TASK INPUTS:
──────────
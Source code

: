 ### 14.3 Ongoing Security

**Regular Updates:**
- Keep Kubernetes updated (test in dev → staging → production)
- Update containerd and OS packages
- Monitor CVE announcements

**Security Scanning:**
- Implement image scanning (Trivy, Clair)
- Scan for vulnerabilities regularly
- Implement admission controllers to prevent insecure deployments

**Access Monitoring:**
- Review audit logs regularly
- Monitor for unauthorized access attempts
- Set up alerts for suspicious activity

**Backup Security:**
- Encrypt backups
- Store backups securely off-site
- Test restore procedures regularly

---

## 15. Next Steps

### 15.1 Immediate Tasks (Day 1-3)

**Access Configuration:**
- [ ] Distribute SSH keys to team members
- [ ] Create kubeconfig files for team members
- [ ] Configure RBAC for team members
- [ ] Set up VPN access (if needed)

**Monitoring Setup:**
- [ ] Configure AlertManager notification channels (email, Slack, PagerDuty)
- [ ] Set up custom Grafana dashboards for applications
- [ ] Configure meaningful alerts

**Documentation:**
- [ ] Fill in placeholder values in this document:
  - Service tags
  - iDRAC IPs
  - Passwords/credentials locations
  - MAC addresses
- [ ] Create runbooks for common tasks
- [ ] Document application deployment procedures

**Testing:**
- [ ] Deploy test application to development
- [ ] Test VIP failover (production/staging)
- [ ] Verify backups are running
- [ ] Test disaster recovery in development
──────────
WORK REQUEST:
From the line containing "- [ ] Set up custom" down to the last line of the data above, copy every line exactly; leave out all other lines.

RESULT:
- [ ] Set up custom Grafana dashboards for applications
- [ ] Configure meaningful alerts

**Documentation:**
- [ ] Fill in placeholder values in this document:
  - Service tags
  - iDRAC IPs
  - Passwords/credentials locations
  - MAC addresses
- [ ] Create runbooks for common tasks
- [ ] Document application deployment procedures

**Testing:**
- [ ] Deploy test application to development
- [ ] Test VIP failover (production/staging)
- [ ] Verify backups are running
- [ ] Test disaster recovery in development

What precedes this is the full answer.